There is nothing it is connected to the to the back door bell on any other chime. I changed chimes out just to be sure, it's not the chime. again the other 2 chimes ding dong as they are supposed to but his one does a sort of anemic ding. I double checked it at the transformer and when I short across the it goes the DING DONG like it is supposed to do but when all connected with the other two i just get DING!

what am I missing? I'm using the 16V/30VA side.


----------



## slownsteady (Mar 31, 2015)

Where did that dang "dong" go to?


----------



## pedaldoc (Mar 31, 2015)

slownsteady said:


> Where did that dang "dong" go to?



wish I knew. the fact that it works alone makes me wonder if even with the stronger transformer I'm not getting enough juice to the last chime. but why would only that 1 chime not work? and why does it work when it's in isolation!

I watch it as the button is pushed and the plunger goes down as it should but not enough to strike the lower bar and then comes up to ring the upper bar.

possible that I just bought cheap doorchimes? (they were $11 combo pack came with a transformer I didn't use). they are Heath-Zenith Dw-27102 contractor bell kit.


----------



## nealtw (Mar 31, 2015)

Try it with a length wire to prove that it isn't a problem with the wire to the door.?????????


----------



## pedaldoc (Mar 31, 2015)

nealtw said:


> Try it with a length wire to prove that it isn't a problem with the wire to the door.?????????


  meaning what?
if I ring the bell. 2 of the 3 chimes ring correctly, this new chime only rings once.
the plunger moves but not enough to contact the lower bar.

if I short the chime across the transformer in isolation it rings 2 times. so that implies that it's not the run to the chime from the transformer and the fact the other 2 ring correctly implies that the button run is good. I have the 3rd one connected at the transformer so I have access to all the wire runs at that point.
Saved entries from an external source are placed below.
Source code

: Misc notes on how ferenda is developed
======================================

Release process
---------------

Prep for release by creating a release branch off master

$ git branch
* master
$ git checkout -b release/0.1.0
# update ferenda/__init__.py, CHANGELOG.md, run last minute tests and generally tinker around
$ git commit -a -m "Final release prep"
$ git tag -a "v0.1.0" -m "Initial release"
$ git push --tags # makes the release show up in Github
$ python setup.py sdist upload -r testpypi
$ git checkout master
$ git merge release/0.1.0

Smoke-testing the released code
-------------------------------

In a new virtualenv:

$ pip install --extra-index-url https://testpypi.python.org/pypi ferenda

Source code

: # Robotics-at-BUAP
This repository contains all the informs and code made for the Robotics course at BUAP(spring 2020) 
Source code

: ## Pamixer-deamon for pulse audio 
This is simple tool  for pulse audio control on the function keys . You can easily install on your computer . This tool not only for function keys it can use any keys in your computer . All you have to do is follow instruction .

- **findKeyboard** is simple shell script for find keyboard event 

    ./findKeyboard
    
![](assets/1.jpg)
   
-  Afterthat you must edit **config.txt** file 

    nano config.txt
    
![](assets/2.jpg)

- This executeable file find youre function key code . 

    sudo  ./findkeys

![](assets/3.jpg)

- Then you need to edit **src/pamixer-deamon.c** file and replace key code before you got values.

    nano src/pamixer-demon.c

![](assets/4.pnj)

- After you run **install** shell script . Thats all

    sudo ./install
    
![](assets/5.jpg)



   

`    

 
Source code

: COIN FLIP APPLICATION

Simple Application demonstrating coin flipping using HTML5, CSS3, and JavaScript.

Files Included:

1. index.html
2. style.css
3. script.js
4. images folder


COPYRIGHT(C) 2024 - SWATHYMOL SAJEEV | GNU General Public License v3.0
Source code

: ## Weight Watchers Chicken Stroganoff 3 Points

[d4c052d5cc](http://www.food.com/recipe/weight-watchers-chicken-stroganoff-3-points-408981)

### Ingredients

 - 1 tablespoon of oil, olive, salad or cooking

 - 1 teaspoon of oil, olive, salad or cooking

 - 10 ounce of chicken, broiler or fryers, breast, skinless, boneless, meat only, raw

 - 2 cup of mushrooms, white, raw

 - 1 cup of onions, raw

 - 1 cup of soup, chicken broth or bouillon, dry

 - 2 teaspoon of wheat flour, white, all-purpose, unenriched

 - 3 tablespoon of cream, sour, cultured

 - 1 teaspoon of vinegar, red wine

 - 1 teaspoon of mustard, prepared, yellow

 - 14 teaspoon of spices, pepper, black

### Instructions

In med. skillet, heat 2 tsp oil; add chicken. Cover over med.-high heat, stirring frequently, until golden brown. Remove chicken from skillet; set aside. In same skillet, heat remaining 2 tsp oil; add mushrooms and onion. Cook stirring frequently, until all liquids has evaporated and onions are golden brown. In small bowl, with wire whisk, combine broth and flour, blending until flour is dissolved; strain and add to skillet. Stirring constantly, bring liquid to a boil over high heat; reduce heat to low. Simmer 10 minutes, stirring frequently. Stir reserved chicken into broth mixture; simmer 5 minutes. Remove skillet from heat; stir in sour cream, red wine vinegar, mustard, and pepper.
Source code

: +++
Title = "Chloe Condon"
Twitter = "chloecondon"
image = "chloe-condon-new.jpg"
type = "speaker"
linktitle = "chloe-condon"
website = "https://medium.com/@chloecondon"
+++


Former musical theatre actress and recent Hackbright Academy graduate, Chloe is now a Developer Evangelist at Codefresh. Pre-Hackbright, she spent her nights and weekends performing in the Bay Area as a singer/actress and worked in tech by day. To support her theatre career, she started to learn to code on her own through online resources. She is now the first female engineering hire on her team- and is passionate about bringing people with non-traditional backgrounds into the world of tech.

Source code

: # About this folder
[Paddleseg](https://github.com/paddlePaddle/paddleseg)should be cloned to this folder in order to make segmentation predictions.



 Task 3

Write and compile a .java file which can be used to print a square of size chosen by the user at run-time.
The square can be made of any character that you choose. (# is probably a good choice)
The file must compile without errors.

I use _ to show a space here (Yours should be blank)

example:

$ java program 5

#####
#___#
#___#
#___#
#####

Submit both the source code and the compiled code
so I know the run to the button is good and It appears the run to the 3rd chime is good ( i just ran it the other day), since it rings in isolation. I'm running a larger transformer and my other bells are louder but this one is just sad.


----------



## nealtw (Mar 31, 2015)

Ya.?????????


----------



## slownsteady (Mar 31, 2015)

could be a cheap chime, or it could be at the end of the circuit and low on juice. Try swapping positions.


----------